— Task statement —
Drop the pictures, then extract the listing word for word.

— Data supplied —
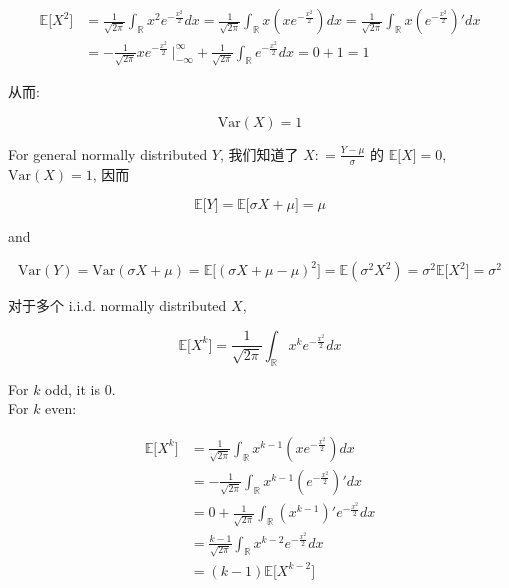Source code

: \begin{itemize}
  \[\begin{matrix}
  {\mathbb{E}\lbrack\mathit{X}^{2}\rbrack} & {= \frac{1}{\sqrt{2\mathit{\pi}}}\int_{\mathbb{R}}\mathit{x}^{2}\mathit{e}^{- \frac{\mathit{x}^{2}}{2}}\mathit{d}\mathit{x} = \frac{1}{\sqrt{2\mathit{\pi}}}\int_{\mathbb{R}}\mathit{x}(\mathit{x}\mathit{e}^{- \frac{\mathit{x}^{2}}{2}})\mathit{d}\mathit{x} = \frac{1}{\sqrt{2\mathit{\pi}}}\int_{\mathbb{R}}\mathit{x}(\mathit{e}^{- \frac{\mathit{x}^{2}}{2}})'\mathit{d}\mathit{x}} \\
   & {= - \frac{1}{\sqrt{2\mathit{\pi}}}\mathit{x}\mathit{e}^{- \frac{\mathit{x}^{2}}{2}}\ |_{- \infty}^{\infty} + \frac{1}{\sqrt{2\mathit{\pi}}}\int_{\mathbb{R}}\mathit{e}^{- \frac{\mathit{x}^{2}}{2}}\mathit{d}\mathit{x} = 0 + 1 = 1}
  \end{matrix}\]

  从而:

  \[\text{Var}(\mathit{X}) = 1\]

  For general normally distributed \(\mathit{Y}\), 我们知道了 \(\mathit{X}: = \frac{\mathit{Y} - \mathit{\mu}}{\mathit{\sigma}}\) 的 \(\mathbb{E}\lbrack\mathit{X}\rbrack = 0\), \(\text{Var}(\mathit{X}) = 1\), 因而

  \[\mathbb{E}\lbrack\mathit{Y}\rbrack = \mathbb{E}\lbrack\mathit{\sigma}\mathit{X} + \mathit{\mu}\rbrack = \mathit{\mu}\]

  and

  \[\text{Var}(\mathit{Y}) = \text{Var}(\mathit{\sigma}\mathit{X} + \mathit{\mu}) = \mathbb{E}\lbrack(\mathit{\sigma}\mathit{X} + \mathit{\mu} - \mathit{\mu})^{2}\rbrack = \mathbb{E}(\mathit{\sigma}^{2}\mathit{X}^{2}) = \mathit{\sigma}^{2}\mathbb{E}\lbrack\mathit{X}^{2}\rbrack = \mathit{\sigma}^{2}\]

  对于多个 i.i.d. normally distributed \(\mathit{X}\),

  \[\mathbb{E}\lbrack\mathit{X}^{\mathit{k}}\rbrack = \frac{1}{\sqrt{2\mathit{\pi}}}\int_{\mathbb{R}}\mathit{x}^{\mathit{k}}\mathit{e}^{- \frac{\mathit{x}^{2}}{2}}\mathit{d}\mathit{x}\]

  For \(\mathit{k}\) odd, it is \(0\).\\
  For \(\mathit{k}\) even:

  \[\begin{matrix}
  {\mathbb{E}\lbrack\mathit{X}^{\mathit{k}}\rbrack} & {= \frac{1}{\sqrt{2\mathit{\pi}}}\int_{\mathbb{R}}\mathit{x}^{\mathit{k} - 1}(\mathit{x}\mathit{e}^{- \frac{\mathit{x}^{2}}{2}})\mathit{d}\mathit{x}} \\
   & {= - \frac{1}{\sqrt{2\mathit{\pi}}}\int_{\mathbb{R}}\mathit{x}^{\mathit{k} - 1}(\mathit{e}^{- \frac{\mathit{x}^{2}}{2}})'\mathit{d}\mathit{x}} \\
   & {= 0 + \frac{1}{\sqrt{2\mathit{\pi}}}\int_{\mathbb{R}}(\mathit{x}^{\mathit{k} - 1})'\mathit{e}^{- \frac{\mathit{x}^{2}}{2}}\mathit{d}\mathit{x}} \\
   & {= \frac{\mathit{k} - 1}{\sqrt{2\mathit{\pi}}}\int_{\mathbb{R}}\mathit{x}^{\mathit{k} - 2}\mathit{e}^{- \frac{\mathit{x}^{2}}{2}}\mathit{d}\mathit{x}} \\
   & {= (\mathit{k} - 1)\mathbb{E}\lbrack\mathit{X}^{\mathit{k} - 2}\rbrack}
  \end{matrix}\]


\end{itemize}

— Response area —
Source code

: \begin{itemize}
  \[\begin{matrix}
  {\mathbb{E}\lbrack\mathit{X}^{2}\rbrack} & {= \frac{1}{\sqrt{2\mathit{\pi}}}\int_{\mathbb{R}}\mathit{x}^{2}\mathit{e}^{- \frac{\mathit{x}^{2}}{2}}\mathit{d}\mathit{x} = \frac{1}{\sqrt{2\mathit{\pi}}}\int_{\mathbb{R}}\mathit{x}(\mathit{x}\mathit{e}^{- \frac{\mathit{x}^{2}}{2}})\mathit{d}\mathit{x} = \frac{1}{\sqrt{2\mathit{\pi}}}\int_{\mathbb{R}}\mathit{x}(\mathit{e}^{- \frac{\mathit{x}^{2}}{2}})'\mathit{d}\mathit{x}} \\
   & {= - \frac{1}{\sqrt{2\mathit{\pi}}}\mathit{x}\mathit{e}^{- \frac{\mathit{x}^{2}}{2}}\ |_{- \infty}^{\infty} + \frac{1}{\sqrt{2\mathit{\pi}}}\int_{\mathbb{R}}\mathit{e}^{- \frac{\mathit{x}^{2}}{2}}\mathit{d}\mathit{x} = 0 + 1 = 1}
  \end{matrix}\]

  从而:

  \[\text{Var}(\mathit{X}) = 1\]

  For general normally distributed \(\mathit{Y}\), 我们知道了 \(\mathit{X}: = \frac{\mathit{Y} - \mathit{\mu}}{\mathit{\sigma}}\) 的 \(\mathbb{E}\lbrack\mathit{X}\rbrack = 0\), \(\text{Var}(\mathit{X}) = 1\), 因而

  \[\mathbb{E}\lbrack\mathit{Y}\rbrack = \mathbb{E}\lbrack\mathit{\sigma}\mathit{X} + \mathit{\mu}\rbrack = \mathit{\mu}\]

  and

  \[\text{Var}(\mathit{Y}) = \text{Var}(\mathit{\sigma}\mathit{X} + \mathit{\mu}) = \mathbb{E}\lbrack(\mathit{\sigma}\mathit{X} + \mathit{\mu} - \mathit{\mu})^{2}\rbrack = \mathbb{E}(\mathit{\sigma}^{2}\mathit{X}^{2}) = \mathit{\sigma}^{2}\mathbb{E}\lbrack\mathit{X}^{2}\rbrack = \mathit{\sigma}^{2}\]

  对于多个 i.i.d. normally distributed \(\mathit{X}\),

  \[\mathbb{E}\lbrack\mathit{X}^{\mathit{k}}\rbrack = \frac{1}{\sqrt{2\mathit{\pi}}}\int_{\mathbb{R}}\mathit{x}^{\mathit{k}}\mathit{e}^{- \frac{\mathit{x}^{2}}{2}}\mathit{d}\mathit{x}\]

  For \(\mathit{k}\) odd, it is \(0\).\\
  For \(\mathit{k}\) even:

  \[\begin{matrix}
  {\mathbb{E}\lbrack\mathit{X}^{\mathit{k}}\rbrack} & {= \frac{1}{\sqrt{2\mathit{\pi}}}\int_{\mathbb{R}}\mathit{x}^{\mathit{k} - 1}(\mathit{x}\mathit{e}^{- \frac{\mathit{x}^{2}}{2}})\mathit{d}\mathit{x}} \\
   & {= - \frac{1}{\sqrt{2\mathit{\pi}}}\int_{\mathbb{R}}\mathit{x}^{\mathit{k} - 1}(\mathit{e}^{- \frac{\mathit{x}^{2}}{2}})'\mathit{d}\mathit{x}} \\
   & {= 0 + \frac{1}{\sqrt{2\mathit{\pi}}}\int_{\mathbb{R}}(\mathit{x}^{\mathit{k} - 1})'\mathit{e}^{- \frac{\mathit{x}^{2}}{2}}\mathit{d}\mathit{x}} \\
   & {= \frac{\mathit{k} - 1}{\sqrt{2\mathit{\pi}}}\int_{\mathbb{R}}\mathit{x}^{\mathit{k} - 2}\mathit{e}^{- \frac{\mathit{x}^{2}}{2}}\mathit{d}\mathit{x}} \\
   & {= (\mathit{k} - 1)\mathbb{E}\lbrack\mathit{X}^{\mathit{k} - 2}\rbrack}
  \end{matrix}\]


\end{itemize}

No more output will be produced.